DESCRIPTION OF THE TASK: Find every line below where the string "extracted" shows up, and copy those lines.

(Saved entries)

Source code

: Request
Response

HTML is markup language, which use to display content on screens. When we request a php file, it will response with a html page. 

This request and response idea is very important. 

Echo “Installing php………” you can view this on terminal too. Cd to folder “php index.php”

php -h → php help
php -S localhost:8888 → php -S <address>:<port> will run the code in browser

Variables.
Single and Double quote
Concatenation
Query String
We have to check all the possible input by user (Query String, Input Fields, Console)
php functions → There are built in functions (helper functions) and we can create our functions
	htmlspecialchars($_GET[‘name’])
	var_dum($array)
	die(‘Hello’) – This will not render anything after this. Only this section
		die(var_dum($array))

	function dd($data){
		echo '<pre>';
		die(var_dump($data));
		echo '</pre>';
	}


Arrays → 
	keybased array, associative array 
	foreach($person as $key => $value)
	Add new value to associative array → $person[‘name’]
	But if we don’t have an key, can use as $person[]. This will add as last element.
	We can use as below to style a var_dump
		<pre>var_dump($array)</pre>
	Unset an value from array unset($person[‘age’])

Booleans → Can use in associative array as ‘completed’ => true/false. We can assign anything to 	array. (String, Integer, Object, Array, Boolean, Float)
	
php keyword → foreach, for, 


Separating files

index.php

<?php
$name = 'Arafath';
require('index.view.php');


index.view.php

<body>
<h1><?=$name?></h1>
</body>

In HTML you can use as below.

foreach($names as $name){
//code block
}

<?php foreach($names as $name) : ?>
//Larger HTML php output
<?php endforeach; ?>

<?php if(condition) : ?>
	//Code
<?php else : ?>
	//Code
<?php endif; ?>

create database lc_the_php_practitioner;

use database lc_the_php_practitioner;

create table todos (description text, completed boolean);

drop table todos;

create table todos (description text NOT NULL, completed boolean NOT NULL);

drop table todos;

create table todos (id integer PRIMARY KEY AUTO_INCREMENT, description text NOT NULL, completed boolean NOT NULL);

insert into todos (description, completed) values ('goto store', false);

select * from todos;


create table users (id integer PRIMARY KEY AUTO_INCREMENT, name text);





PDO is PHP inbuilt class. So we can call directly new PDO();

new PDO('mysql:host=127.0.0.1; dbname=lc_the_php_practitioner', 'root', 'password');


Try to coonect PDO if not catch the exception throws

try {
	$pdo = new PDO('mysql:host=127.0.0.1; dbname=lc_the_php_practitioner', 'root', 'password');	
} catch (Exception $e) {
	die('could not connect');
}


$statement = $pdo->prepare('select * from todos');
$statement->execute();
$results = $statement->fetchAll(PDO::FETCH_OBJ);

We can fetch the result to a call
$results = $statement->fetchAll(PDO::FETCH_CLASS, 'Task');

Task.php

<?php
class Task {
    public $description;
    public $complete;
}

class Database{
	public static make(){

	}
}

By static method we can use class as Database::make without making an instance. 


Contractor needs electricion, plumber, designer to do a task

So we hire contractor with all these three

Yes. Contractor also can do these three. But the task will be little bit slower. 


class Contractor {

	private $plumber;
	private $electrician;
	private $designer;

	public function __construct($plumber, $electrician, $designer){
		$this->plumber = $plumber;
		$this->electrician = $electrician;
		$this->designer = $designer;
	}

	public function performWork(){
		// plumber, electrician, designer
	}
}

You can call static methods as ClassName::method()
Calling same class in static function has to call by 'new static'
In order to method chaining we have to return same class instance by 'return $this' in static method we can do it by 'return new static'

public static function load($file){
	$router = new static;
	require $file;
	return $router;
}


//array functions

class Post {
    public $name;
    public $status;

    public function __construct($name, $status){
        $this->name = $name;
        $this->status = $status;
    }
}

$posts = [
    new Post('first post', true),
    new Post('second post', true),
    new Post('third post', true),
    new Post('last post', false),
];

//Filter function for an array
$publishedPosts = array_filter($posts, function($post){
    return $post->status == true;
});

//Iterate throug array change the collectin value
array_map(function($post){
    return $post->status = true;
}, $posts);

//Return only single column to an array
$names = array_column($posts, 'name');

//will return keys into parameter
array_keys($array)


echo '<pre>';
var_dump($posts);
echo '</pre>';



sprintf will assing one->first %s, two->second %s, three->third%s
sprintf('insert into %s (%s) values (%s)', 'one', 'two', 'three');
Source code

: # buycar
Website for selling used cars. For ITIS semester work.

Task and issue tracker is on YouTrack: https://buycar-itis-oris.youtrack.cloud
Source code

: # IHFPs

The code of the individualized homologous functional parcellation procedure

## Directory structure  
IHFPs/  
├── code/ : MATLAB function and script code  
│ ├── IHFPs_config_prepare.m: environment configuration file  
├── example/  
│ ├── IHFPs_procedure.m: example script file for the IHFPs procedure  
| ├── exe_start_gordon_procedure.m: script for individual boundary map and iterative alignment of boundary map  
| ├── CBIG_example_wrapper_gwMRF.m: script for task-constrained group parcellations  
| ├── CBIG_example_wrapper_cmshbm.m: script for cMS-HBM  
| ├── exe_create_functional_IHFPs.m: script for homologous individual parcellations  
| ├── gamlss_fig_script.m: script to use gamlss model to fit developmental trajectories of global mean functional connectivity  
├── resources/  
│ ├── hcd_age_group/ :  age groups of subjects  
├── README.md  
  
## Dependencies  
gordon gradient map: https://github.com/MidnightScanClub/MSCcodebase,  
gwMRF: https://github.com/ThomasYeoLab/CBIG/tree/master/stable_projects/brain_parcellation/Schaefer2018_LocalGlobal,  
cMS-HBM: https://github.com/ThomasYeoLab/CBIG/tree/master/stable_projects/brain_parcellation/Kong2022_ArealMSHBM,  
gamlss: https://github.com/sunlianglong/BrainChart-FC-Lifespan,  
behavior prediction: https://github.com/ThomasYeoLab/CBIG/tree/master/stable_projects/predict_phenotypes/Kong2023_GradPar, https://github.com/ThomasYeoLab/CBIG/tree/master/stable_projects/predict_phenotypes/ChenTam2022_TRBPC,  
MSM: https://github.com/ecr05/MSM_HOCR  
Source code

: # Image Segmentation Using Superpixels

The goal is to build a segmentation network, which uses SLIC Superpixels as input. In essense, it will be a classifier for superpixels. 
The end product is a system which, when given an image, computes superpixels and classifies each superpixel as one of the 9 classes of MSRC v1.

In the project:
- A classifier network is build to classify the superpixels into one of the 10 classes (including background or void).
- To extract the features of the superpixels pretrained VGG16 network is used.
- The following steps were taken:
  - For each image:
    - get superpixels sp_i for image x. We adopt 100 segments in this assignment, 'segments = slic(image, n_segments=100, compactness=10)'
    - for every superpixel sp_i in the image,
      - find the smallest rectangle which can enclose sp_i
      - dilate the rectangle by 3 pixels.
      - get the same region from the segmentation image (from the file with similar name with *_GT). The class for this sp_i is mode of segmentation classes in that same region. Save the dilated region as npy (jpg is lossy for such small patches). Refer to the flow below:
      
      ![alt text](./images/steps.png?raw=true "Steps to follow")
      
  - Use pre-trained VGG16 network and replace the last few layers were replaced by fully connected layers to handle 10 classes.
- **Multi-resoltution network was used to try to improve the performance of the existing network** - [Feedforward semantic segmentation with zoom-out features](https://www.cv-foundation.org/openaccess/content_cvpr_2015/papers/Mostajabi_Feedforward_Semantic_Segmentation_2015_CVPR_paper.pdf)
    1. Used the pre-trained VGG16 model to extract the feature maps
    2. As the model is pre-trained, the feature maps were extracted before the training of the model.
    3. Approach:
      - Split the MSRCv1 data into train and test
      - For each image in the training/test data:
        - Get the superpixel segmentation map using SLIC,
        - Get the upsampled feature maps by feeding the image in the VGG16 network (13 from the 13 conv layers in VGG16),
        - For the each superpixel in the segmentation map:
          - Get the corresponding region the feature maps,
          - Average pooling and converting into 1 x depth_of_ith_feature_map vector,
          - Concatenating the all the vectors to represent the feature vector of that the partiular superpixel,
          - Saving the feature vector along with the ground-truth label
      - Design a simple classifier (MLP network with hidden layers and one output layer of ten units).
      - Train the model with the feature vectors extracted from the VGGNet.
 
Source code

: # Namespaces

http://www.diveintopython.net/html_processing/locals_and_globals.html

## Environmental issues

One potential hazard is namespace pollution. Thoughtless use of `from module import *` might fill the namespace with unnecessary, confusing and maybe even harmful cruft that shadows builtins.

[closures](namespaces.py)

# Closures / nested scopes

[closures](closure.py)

ANSWER TO THIS PROBLEM:
    2. As the model is pre-trained, the feature maps were extracted before the training of the model.
      - Train the model with the feature vectors extracted from the VGGNet.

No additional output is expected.